--- START ---

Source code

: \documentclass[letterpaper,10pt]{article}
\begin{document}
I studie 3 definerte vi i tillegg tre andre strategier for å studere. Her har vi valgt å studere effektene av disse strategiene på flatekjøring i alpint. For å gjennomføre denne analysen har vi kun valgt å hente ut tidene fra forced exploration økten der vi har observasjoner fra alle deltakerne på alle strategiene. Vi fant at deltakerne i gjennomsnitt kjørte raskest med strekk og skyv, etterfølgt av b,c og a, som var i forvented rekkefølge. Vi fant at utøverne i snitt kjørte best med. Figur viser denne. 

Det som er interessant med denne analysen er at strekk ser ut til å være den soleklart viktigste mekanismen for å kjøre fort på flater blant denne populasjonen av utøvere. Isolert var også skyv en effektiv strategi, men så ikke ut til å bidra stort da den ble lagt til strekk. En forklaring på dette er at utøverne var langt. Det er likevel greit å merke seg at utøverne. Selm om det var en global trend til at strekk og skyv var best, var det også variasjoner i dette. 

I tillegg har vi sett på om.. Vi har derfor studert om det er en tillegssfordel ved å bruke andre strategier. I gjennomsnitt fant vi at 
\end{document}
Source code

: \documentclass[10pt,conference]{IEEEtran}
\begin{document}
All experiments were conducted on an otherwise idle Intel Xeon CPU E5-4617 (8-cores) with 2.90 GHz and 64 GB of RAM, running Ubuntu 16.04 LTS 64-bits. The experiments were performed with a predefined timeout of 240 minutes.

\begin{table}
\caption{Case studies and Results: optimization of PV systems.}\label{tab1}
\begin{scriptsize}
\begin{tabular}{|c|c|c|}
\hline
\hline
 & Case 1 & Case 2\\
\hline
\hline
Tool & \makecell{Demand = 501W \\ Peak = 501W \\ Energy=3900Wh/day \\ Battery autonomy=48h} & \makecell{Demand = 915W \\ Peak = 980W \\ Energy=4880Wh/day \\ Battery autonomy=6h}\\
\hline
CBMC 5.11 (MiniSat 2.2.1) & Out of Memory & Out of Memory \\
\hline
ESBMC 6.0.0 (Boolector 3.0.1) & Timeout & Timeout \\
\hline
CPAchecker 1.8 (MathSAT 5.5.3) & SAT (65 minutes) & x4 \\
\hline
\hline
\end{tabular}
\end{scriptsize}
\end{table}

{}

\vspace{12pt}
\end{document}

--- END ---

--- Problem statement ---
Every entry, from top to bottom, should be repeated word for word.

--- Solution to the problem ---
Source code

: \documentclass[letterpaper,10pt]{article}
\begin{document}
I studie 3 definerte vi i tillegg tre andre strategier for å studere. Her har vi valgt å studere effektene av disse strategiene på flatekjøring i alpint. For å gjennomføre denne analysen har vi kun valgt å hente ut tidene fra forced exploration økten der vi har observasjoner fra alle deltakerne på alle strategiene. Vi fant at deltakerne i gjennomsnitt kjørte raskest med strekk og skyv, etterfølgt av b,c og a, som var i forvented rekkefølge. Vi fant at utøverne i snitt kjørte best med. Figur viser denne. 

Det som er interessant med denne analysen er at strekk ser ut til å være den soleklart viktigste mekanismen for å kjøre fort på flater blant denne populasjonen av utøvere. Isolert var også skyv en effektiv strategi, men så ikke ut til å bidra stort da den ble lagt til strekk. En forklaring på dette er at utøverne var langt. Det er likevel greit å merke seg at utøverne. Selm om det var en global trend til at strekk og skyv var best, var det også variasjoner i dette. 

I tillegg har vi sett på om.. Vi har derfor studert om det er en tillegssfordel ved å bruke andre strategier. I gjennomsnitt fant vi at 
\end{document}
Source code

: \documentclass[10pt,conference]{IEEEtran}
\begin{document}
All experiments were conducted on an otherwise idle Intel Xeon CPU E5-4617 (8-cores) with 2.90 GHz and 64 GB of RAM, running Ubuntu 16.04 LTS 64-bits. The experiments were performed with a predefined timeout of 240 minutes.

\begin{table}
\caption{Case studies and Results: optimization of PV systems.}\label{tab1}
\begin{scriptsize}
\begin{tabular}{|c|c|c|}
\hline
\hline
 & Case 1 & Case 2\\
\hline
\hline
Tool & \makecell{Demand = 501W \\ Peak = 501W \\ Energy=3900Wh/day \\ Battery autonomy=48h} & \makecell{Demand = 915W \\ Peak = 980W \\ Energy=4880Wh/day \\ Battery autonomy=6h}\\
\hline
CBMC 5.11 (MiniSat 2.2.1) & Out of Memory & Out of Memory \\
\hline
ESBMC 6.0.0 (Boolector 3.0.1) & Timeout & Timeout \\
\hline
CPAchecker 1.8 (MathSAT 5.5.3) & SAT (65 minutes) & x4 \\
\hline
\hline
\end{tabular}
\end{scriptsize}
\end{table}

{}

\vspace{12pt}
\end{document}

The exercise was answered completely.